24時間以内を推奨しますが、24時間を過ぎても受け付けは可能です。休診等で24時間以内に送れない場合には、ろ紙血液を十分に乾燥後、冷蔵庫に保管し、送付日に常温に戻した後に送付してください。

採血後のろ紙を24時間以内に発送できなかった場合の影響を教えてください。

対象疾患の中には、新生児期早期に発症する重篤な疾患が含まれます。ろ紙血中の測定物質は、時間の経過と共に変質・失活が進むことが知られているため、検査開始の遅れが重大な事態を引き起こす可能性がありますのでご理解のうえお取り扱いください。採血・乾燥後は24時間以内のご発送を遵守ください。

【参考】
日本マススクリーニング学会「ろ紙血の採取法・採血時期・保存法」の改訂版
https://www.jsms.gr.jp/download/Revised%20edition_roshiketsu_20240805.pdf

1780gの低出生体重児が初回検査で先天性甲状腺機能低下症の要再検査となりました。
これ以降の結果はどのように報告されるのでしょうか?

以下の表で最終結果判定までの例を説明します。
児が低出生体重児(出生体重2000g未満)の場合、①初回検査報告書見本は、先天性甲状腺機能低下症「要再検査」、その他の疾患は「判定保留」と報告されます。
2回目の採血検体は、先天性甲状腺機能低下症での要再検査検体として取り扱います。
その結果は、②再検査報告書見本に示すように、先天性甲状腺機能低下症の判定がされ、その他の疾患は「判定保留」のままとなります。
その後、3回目に採血いただいた低体重2回目検体によって最終判定がされます。

採血回数 検体種別 先天性甲状腺機能低下症 その他の疾患 判定
1回目 初回検体 要再検査 判定保留 要再検査*
①初回検査報告書見本
2回目 要再検査検体 正常 判定保留 判定保留
②再検査報告書見本
3回目 低体重2回目検体 空白(表示なし) 正常 正常
③低体重2回目報告書見本

※要再検査の結果が届いた際には、低体重2回目の採血時期を待たずに直ちに要再検査検体を送付してください。

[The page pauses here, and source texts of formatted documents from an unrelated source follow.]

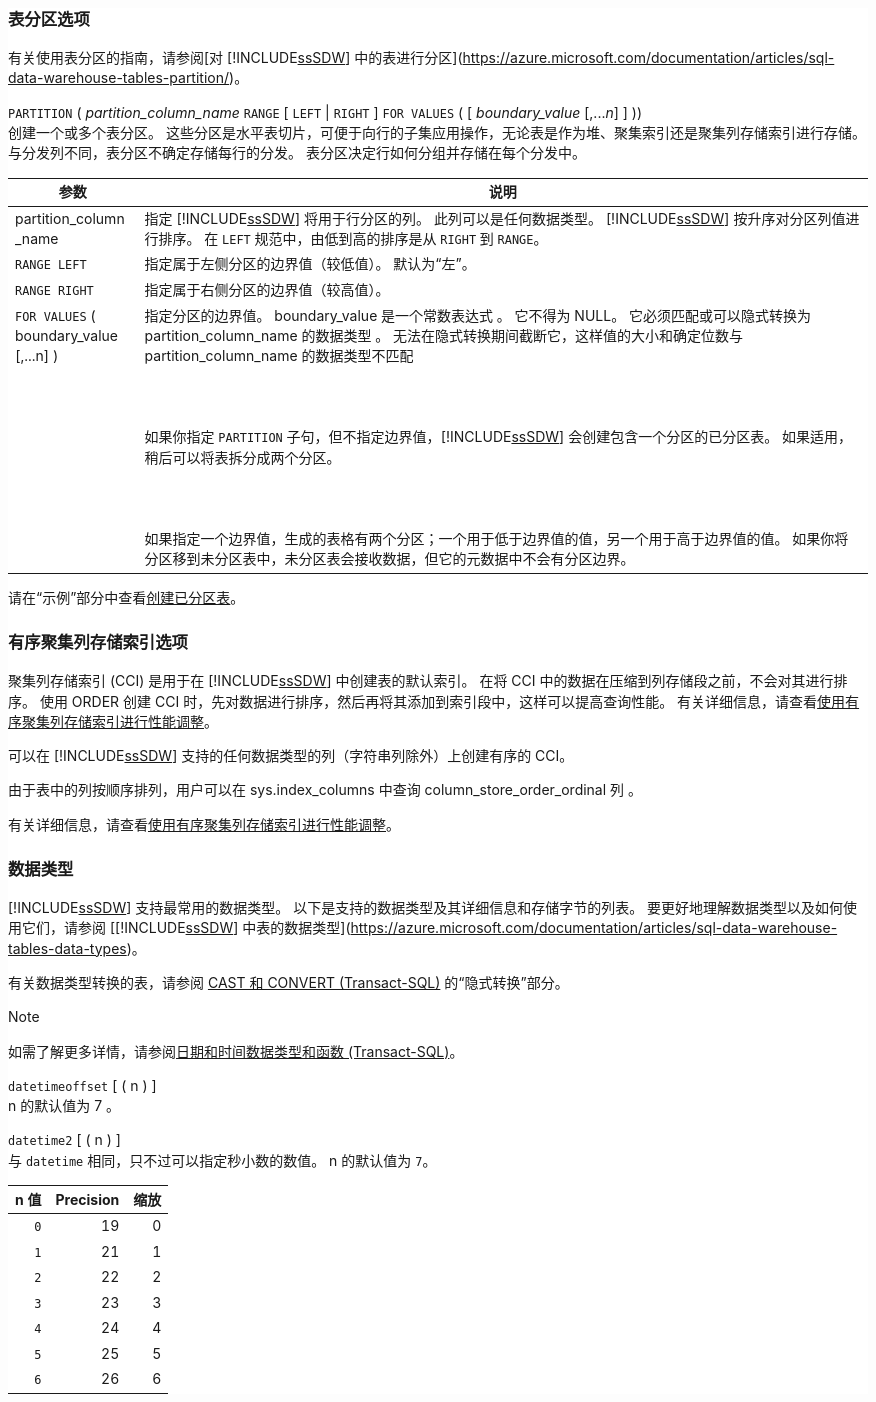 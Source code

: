 ### <a name="table-partition-options"></a><a name="TablePartitionOptions"></a> 表分区选项
有关使用表分区的指南，请参阅[对 [!INCLUDE[ssSDW](../../includes/sssdwfull-md.md)] 中的表进行分区](https://azure.microsoft.com/documentation/articles/sql-data-warehouse-tables-partition/)。

 `PARTITION` ( *partition_column_name* `RANGE` [ `LEFT` | `RIGHT` ] `FOR VALUES` ( [ *boundary_value* [,...*n*] ] ))   
创建一个或多个表分区。 这些分区是水平表切片，可便于向行的子集应用操作，无论表是作为堆、聚集索引还是聚集列存储索引进行存储。 与分发列不同，表分区不确定存储每行的分发。 表分区决定行如何分组并存储在每个分发中。  

| 参数 | 说明 |
| -------- | ----------- |
|partition_column_name| 指定 [!INCLUDE[ssSDW](../../includes/sssdw-md.md)] 将用于行分区的列。 此列可以是任何数据类型。 [!INCLUDE[ssSDW](../../includes/sssdw-md.md)] 按升序对分区列值进行排序。 在 `LEFT` 规范中，由低到高的排序是从 `RIGHT` 到 `RANGE`。 |  
| `RANGE LEFT` | 指定属于左侧分区的边界值（较低值）。 默认为“左”。 |
| `RANGE RIGHT` | 指定属于右侧分区的边界值（较高值）。 | 
| `FOR VALUES` ( boundary_value [,...n] ) | 指定分区的边界值。 boundary_value 是一个常数表达式  。 它不得为 NULL。 它必须匹配或可以隐式转换为 partition_column_name 的数据类型  。 无法在隐式转换期间截断它，这样值的大小和确定位数与 partition_column_name  的数据类型不匹配<br></br><br></br>如果你指定 `PARTITION` 子句，但不指定边界值，[!INCLUDE[ssSDW](../../includes/sssdw-md.md)] 会创建包含一个分区的已分区表。 如果适用，稍后可以将表拆分成两个分区。<br></br><br></br>如果指定一个边界值，生成的表格有两个分区；一个用于低于边界值的值，另一个用于高于边界值的值。 如果你将分区移到未分区表中，未分区表会接收数据，但它的元数据中不会有分区边界。| 

 请在“示例”部分中查看[创建已分区表](#PartitionedTable)。

### <a name="ordered-clustered-columnstore-index-option"></a>有序聚集列存储索引选项 

聚集列存储索引 (CCI) 是用于在 [!INCLUDE[ssSDW](../../includes/sssdwfull-md.md)] 中创建表的默认索引。  在将 CCI 中的数据在压缩到列存储段之前，不会对其进行排序。  使用 ORDER 创建 CCI 时，先对数据进行排序，然后再将其添加到索引段中，这样可以提高查询性能。 有关详细信息，请查看[使用有序聚集列存储索引进行性能调整](/azure/sql-data-warehouse/performance-tuning-ordered-cci?view=azure-sqldw-latest&preserve-view=true)。  

可以在 [!INCLUDE[ssSDW](../../includes/sssdwfull-md.md)] 支持的任何数据类型的列（字符串列除外）上创建有序的 CCI。  

由于表中的列按顺序排列，用户可以在 sys.index_columns 中查询 column_store_order_ordinal 列   。  

有关详细信息，请查看[使用有序聚集列存储索引进行性能调整](/azure/sql-data-warehouse/performance-tuning-ordered-cci)。   

### <a name="data-type"></a><a name="DataTypes"></a> 数据类型

[!INCLUDE[ssSDW](../../includes/sssdw-md.md)] 支持最常用的数据类型。 以下是支持的数据类型及其详细信息和存储字节的列表。 要更好地理解数据类型以及如何使用它们，请参阅 [[!INCLUDE[ssSDW](../../includes/sssdwfull-md.md)] 中表的数据类型](https://azure.microsoft.com/documentation/articles/sql-data-warehouse-tables-data-types)。

有关数据类型转换的表，请参阅 [CAST 和 CONVERT (Transact-SQL)](../functions/cast-and-convert-transact-sql.md) 的“隐式转换”部分。

>[!NOTE]
>如需了解更多详情，请参阅[日期和时间数据类型和函数 &#40;Transact-SQL&#41;](../functions/date-and-time-data-types-and-functions-transact-sql.md)。

`datetimeoffset` [ ( n ) ]  
 n 的默认值为 7  。  
  
 `datetime2` [ ( n ) ]  
与 `datetime` 相同，只不过可以指定秒小数的数值。 n 的默认值为  `7`。  
  
|n 值|Precision|缩放|  
|--:|--:|-:|  
|`0`|19|0|  
|`1`|21|1|  
|`2`|22|2|  
|`3`|23|3|  
|`4`|24|4|  
|`5`|25|5|  
|`6`|26|6|   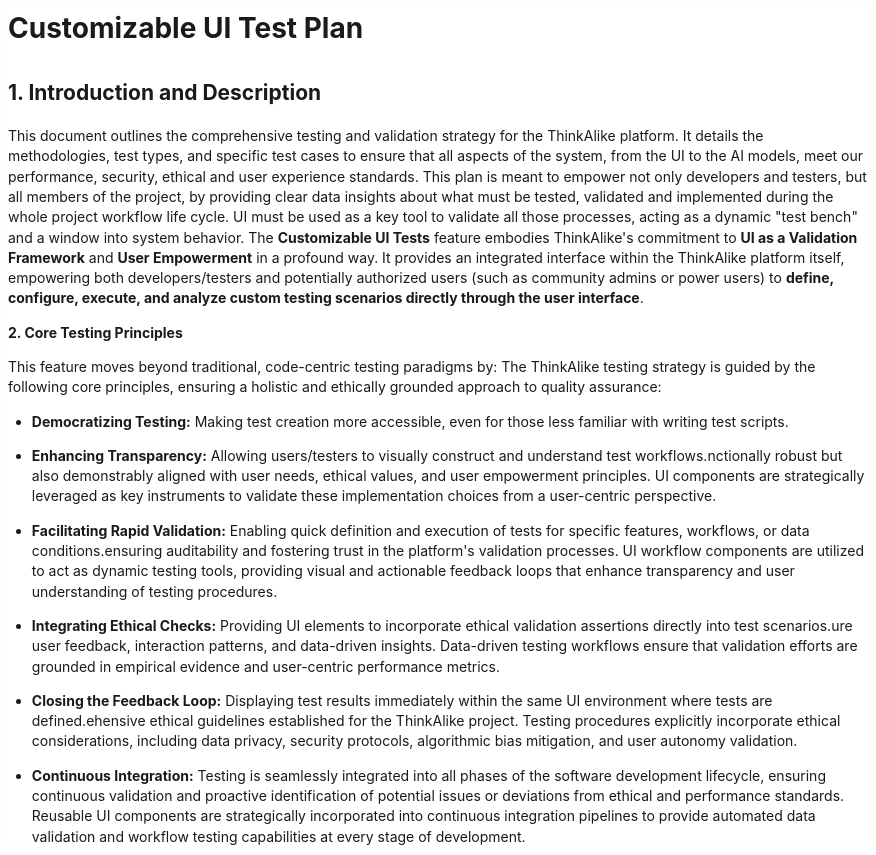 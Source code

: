 # Customizable UI Test Plan

## 1. Introduction and Description

This document outlines the comprehensive testing and validation strategy for the ThinkAlike platform. It details the methodologies, test types, and specific test cases to ensure that all aspects of the system, from the UI to the AI models, meet our performance, security, ethical and user experience standards. This plan is meant to empower not only developers and testers, but all members of the project, by providing clear data insights about what must be tested, validated and implemented during the whole project workflow life cycle. UI must be used as a key tool to validate all those processes, acting as a dynamic "test bench" and a window into system behavior.
The **Customizable UI Tests** feature embodies ThinkAlike's commitment to **UI as a Validation Framework** and **User Empowerment** in a profound way. It provides an integrated interface within the ThinkAlike platform itself, empowering both developers/testers and potentially authorized users (such as community admins or power users) to **define, configure, execute, and analyze custom testing scenarios directly through the user interface**.

**2. Core Testing Principles**

This feature moves beyond traditional, code-centric testing paradigms by:
The ThinkAlike testing strategy is guided by the following core principles, ensuring a holistic and ethically grounded approach to quality assurance:

* **Democratizing Testing:** Making test creation more accessible, even for those less familiar with writing test scripts.

* **Enhancing Transparency:** Allowing users/testers to visually construct and understand test workflows.nctionally robust but also demonstrably aligned with user needs, ethical values, and user empowerment principles. UI components are strategically leveraged as key instruments to validate these implementation choices from a user-centric perspective.

* **Facilitating Rapid Validation:** Enabling quick definition and execution of tests for specific features, workflows, or data conditions.ensuring auditability and fostering trust in the platform's validation processes. UI workflow components are utilized to act as dynamic testing tools, providing visual and actionable feedback loops that enhance transparency and user understanding of testing procedures.

* **Integrating Ethical Checks:** Providing UI elements to incorporate ethical validation assertions directly into test scenarios.ure user feedback, interaction patterns, and data-driven insights.  Data-driven testing workflows ensure that validation efforts are grounded in empirical evidence and user-centric performance metrics.

* **Closing the Feedback Loop:** Displaying test results immediately within the same UI environment where tests are defined.ehensive ethical guidelines established for the ThinkAlike project. Testing procedures explicitly incorporate ethical considerations, including data privacy, security protocols, algorithmic bias mitigation, and user autonomy validation.

* **Continuous Integration:** Testing is seamlessly integrated into all phases of the software development lifecycle, ensuring continuous validation and proactive identification of potential issues or deviations from ethical and performance standards. Reusable UI components are strategically incorporated into continuous integration pipelines to provide automated data validation and workflow testing capabilities at every stage of development.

東京都の先天性代謝異常等検査の検査システムについて教えてください。

東京都における先天性代謝異常等検査の担当部署はどこですか?

東京都における先天性代謝異常等検査の担当部署は、福祉局 子供・子育て支援部 家庭支援課 母子保健担当です。
https://www.fukushi.metro.tokyo.lg.jp/kodomo/shussan/taisyaijou.html
(上記リンクから、東京都先天性代謝異常等検査実施要綱をダウンロードすることが可能です)

新型コロナウイルス(SARS-CoV-2)感染妊婦から出生した新生児の検体の取り扱いはどうすればいいですか?

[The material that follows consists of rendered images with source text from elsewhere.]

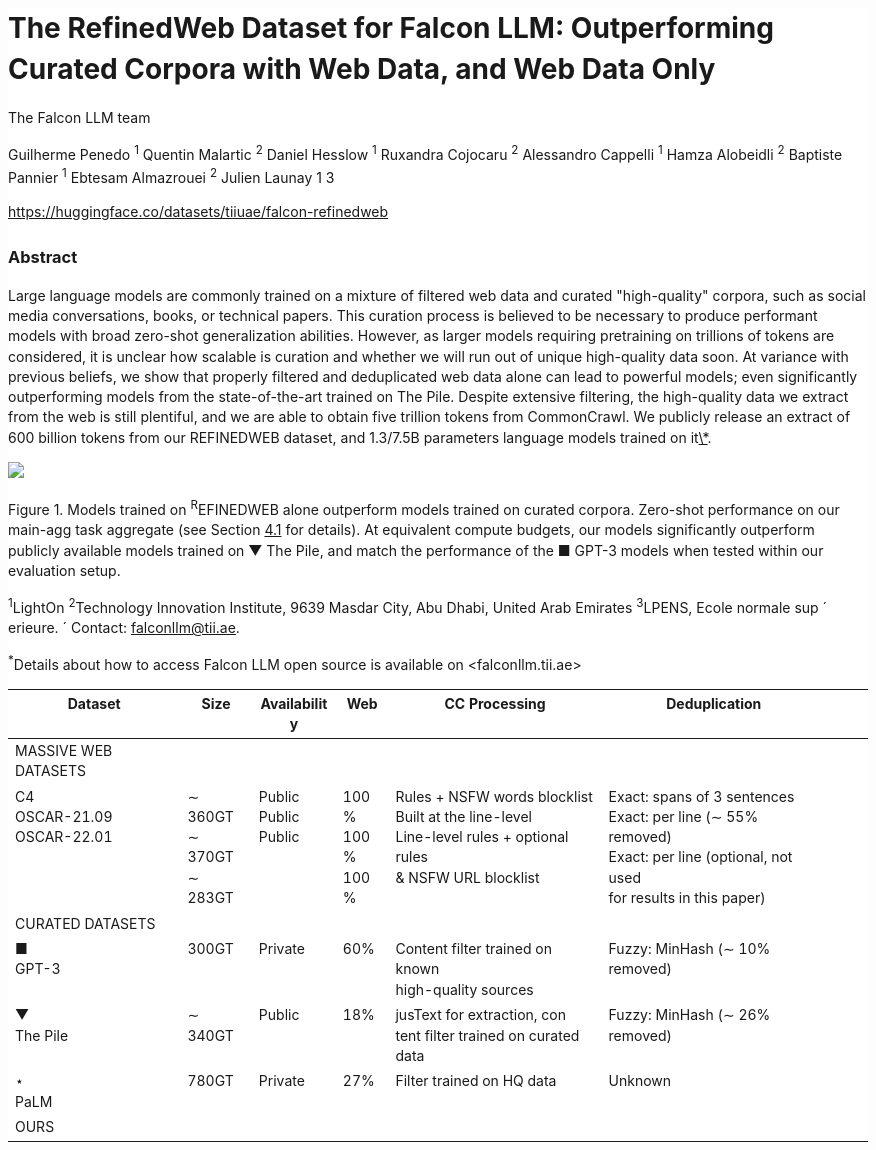 # The RefinedWeb Dataset for Falcon LLM: Outperforming Curated Corpora with Web Data, and Web Data Only

The Falcon LLM team

Guilherme Penedo <sup>1</sup> Quentin Malartic <sup>2</sup> Daniel Hesslow <sup>1</sup> Ruxandra Cojocaru <sup>2</sup> Alessandro Cappelli <sup>1</sup> Hamza Alobeidli <sup>2</sup> Baptiste Pannier <sup>1</sup> Ebtesam Almazrouei <sup>2</sup> Julien Launay 1 3

<https://huggingface.co/datasets/tiiuae/falcon-refinedweb>

### Abstract

Large language models are commonly trained on a mixture of filtered web data and curated "high-quality" corpora, such as social media conversations, books, or technical papers. This curation process is believed to be necessary to produce performant models with broad zero-shot generalization abilities. However, as larger models requiring pretraining on trillions of tokens are considered, it is unclear how scalable is curation and whether we will run out of unique high-quality data soon. At variance with previous beliefs, we show that properly filtered and deduplicated web data alone can lead to powerful models; even significantly outperforming models from the state-of-the-art trained on The Pile. Despite extensive filtering, the high-quality data we extract from the web is still plentiful, and we are able to obtain five trillion tokens from CommonCrawl. We publicly release an extract of 600 billion tokens from our REFINEDWEB dataset, and 1.3/7.5B parameters language models trained on it[\\*](#page-0-0).

<span id="page-0-1"></span>![](_page_0_Figure_6.jpeg)

Figure 1. Models trained on <sup>R</sup>EFINEDWEB alone outperform models trained on curated corpora. Zero-shot performance on our main-agg task aggregate (see Section [4.1](#page-5-0) for details). At equivalent compute budgets, our models significantly outperform publicly available models trained on ▼ The Pile, and match the performance of the ■ GPT-3 models when tested within our evaluation setup.

<sup>1</sup>LightOn <sup>2</sup>Technology Innovation Institute, 9639 Masdar City, Abu Dhabi, United Arab Emirates <sup>3</sup>LPENS, Ecole normale sup ´ erieure. ´ Contact: <falconllm@tii.ae>.

<span id="page-0-0"></span><sup>\*</sup>Details about how to access Falcon LLM open source is available on <falconllm.tii.ae>

| Dataset                          | Size                          | Availability               | Web                  | CC Processing                                                                                                        | Deduplication                                                                                                                       |  |  |  |
|----------------------------------|-------------------------------|----------------------------|----------------------|----------------------------------------------------------------------------------------------------------------------|-------------------------------------------------------------------------------------------------------------------------------------|--|--|--|
| MASSIVE WEB DATASETS             |                               |                            |                      |                                                                                                                      |                                                                                                                                     |  |  |  |
| C4<br>OSCAR-21.09<br>OSCAR-22.01 | ∼ 360GT<br>∼ 370GT<br>∼ 283GT | Public<br>Public<br>Public | 100%<br>100%<br>100% | Rules + NSFW words blocklist<br>Built at the line-level<br>Line-level rules + optional rules<br>& NSFW URL blocklist | Exact: spans of 3 sentences<br>Exact: per line (∼ 55% removed)<br>Exact: per line (optional, not used<br>for results in this paper) |  |  |  |
| CURATED DATASETS                 |                               |                            |                      |                                                                                                                      |                                                                                                                                     |  |  |  |
| ■<br>GPT-3                       | 300GT                         | Private                    | 60%                  | Content filter trained on known<br>high-quality sources                                                              | Fuzzy: MinHash (∼ 10% removed)                                                                                                      |  |  |  |
| ▼<br>The Pile                    | ∼ 340GT                       | Public                     | 18%                  | jusText for extraction, con<br>tent filter trained on curated data                                                   | Fuzzy: MinHash (∼ 26% removed)                                                                                                      |  |  |  |
| ⋆<br>PaLM                        | 780GT                         | Private                    | 27%                  | Filter trained on HQ data                                                                                            | Unknown                                                                                                                             |  |  |  |
| OURS                             |                               |                            |                      |                                                                                                                      |                                                                                                                                     |  |  |  |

特別な対応は必要ありません。一般の新生児と同様にろ紙血検体をお取り扱いください。

【参考】
感染妊婦から出生した新生児のろ紙血の取り扱いについての暫定指針(第2版)
https://www.jsms.gr.jp/contents02-03.html

新型コロナウイルス(SARS-CoV-2)感染症の感染症法上の取扱いが5類に移行(2023年5月8日)したことと最新の研究成果を鑑み、日本マススクリーニング学会では新型コロナウイルス感染妊婦から出生した新生児由来の濾紙血であっても、原則、他のろ紙血検体同様の取扱いで問題ないと報告しています(同年5月16日)。そのため本会においてもこれに準じた取り扱いとします。

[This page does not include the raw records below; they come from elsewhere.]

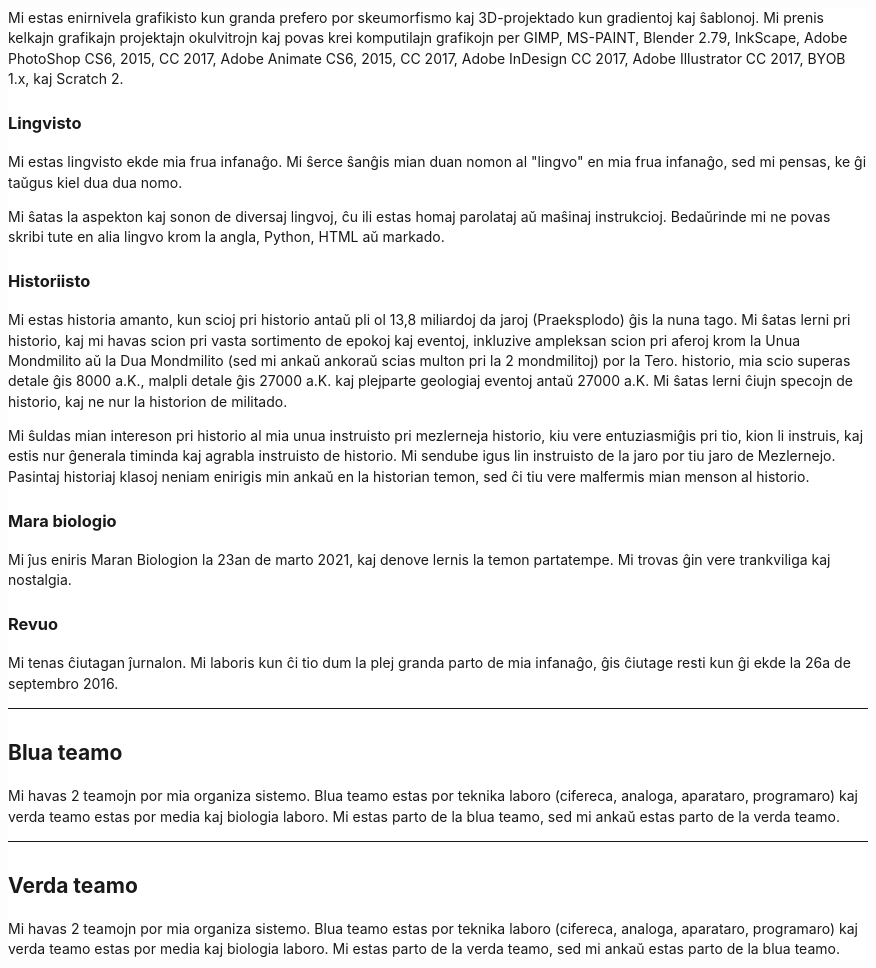 Mi estas enirnivela grafikisto kun granda prefero por skeumorfismo kaj 3D-projektado kun gradientoj kaj ŝablonoj. Mi prenis kelkajn grafikajn projektajn okulvitrojn kaj povas krei komputilajn grafikojn per GIMP, MS-PAINT, Blender 2.79, InkScape, Adobe PhotoShop CS6, 2015, CC 2017, Adobe Animate CS6, 2015, CC 2017, Adobe InDesign CC 2017, Adobe Illustrator CC 2017, BYOB 1.x, kaj Scratch 2.

### Lingvisto

Mi estas lingvisto ekde mia frua infanaĝo. Mi ŝerce ŝanĝis mian duan nomon al "lingvo" en mia frua infanaĝo, sed mi pensas, ke ĝi taŭgus kiel dua dua nomo.

Mi ŝatas la aspekton kaj sonon de diversaj lingvoj, ĉu ili estas homaj parolataj aŭ maŝinaj instrukcioj. Bedaŭrinde mi ne povas skribi tute en alia lingvo krom la angla, Python, HTML aŭ markado.

### Historiisto

Mi estas historia amanto, kun scioj pri historio antaŭ pli ol 13,8 miliardoj da jaroj (Praeksplodo) ĝis la nuna tago. Mi ŝatas lerni pri historio, kaj mi havas scion pri vasta sortimento de epokoj kaj eventoj, inkluzive ampleksan scion pri aferoj krom la Unua Mondmilito aŭ la Dua Mondmilito (sed mi ankaŭ ankoraŭ scias multon pri la 2 mondmilitoj) por la Tero. historio, mia scio superas detale ĝis 8000 a.K., malpli detale ĝis 27000 a.K. kaj plejparte geologiaj eventoj antaŭ 27000 a.K. Mi ŝatas lerni ĉiujn specojn de historio, kaj ne nur la historion de militado.

Mi ŝuldas mian intereson pri historio al mia unua instruisto pri mezlerneja historio, kiu vere entuziasmiĝis pri tio, kion li instruis, kaj estis nur ĝenerala timinda kaj agrabla instruisto de historio. Mi sendube igus lin instruisto de la jaro por tiu jaro de Mezlernejo. Pasintaj historiaj klasoj neniam enirigis min ankaŭ en la historian temon, sed ĉi tiu vere malfermis mian menson al historio.

### Mara biologio

Mi ĵus eniris Maran Biologion la 23an de marto 2021, kaj denove lernis la temon partatempe. Mi trovas ĝin vere trankviliga kaj nostalgia.

### Revuo

Mi tenas ĉiutagan ĵurnalon. Mi laboris kun ĉi tio dum la plej granda parto de mia infanaĝo, ĝis ĉiutage resti kun ĝi ekde la 26a de septembro 2016.

***

## Blua teamo

Mi havas 2 teamojn por mia organiza sistemo. Blua teamo estas por teknika laboro (cifereca, analoga, aparataro, programaro) kaj verda teamo estas por media kaj biologia laboro. Mi estas parto de la blua teamo, sed mi ankaŭ estas parto de la verda teamo.

---

## Verda teamo

Mi havas 2 teamojn por mia organiza sistemo. Blua teamo estas por teknika laboro (cifereca, analoga, aparataro, programaro) kaj verda teamo estas por media kaj biologia laboro. Mi estas parto de la verda teamo, sed mi ankaŭ estas parto de la blua teamo.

出生直後に先天性代謝異常症等を疑う新生児(ハイリスク新生児)が出生した場合、検査を行えますか?

ハイリスク新生児に該当する異常所見が見られた際は、公費での検査とは別に早期に臨時採血を行うことを推奨いたします。
本会では一部検査を有償で実施しています。
その後、日齢4~6日目に通常行う公費の先天性代謝異常等検査の採血をして本会にお送りください。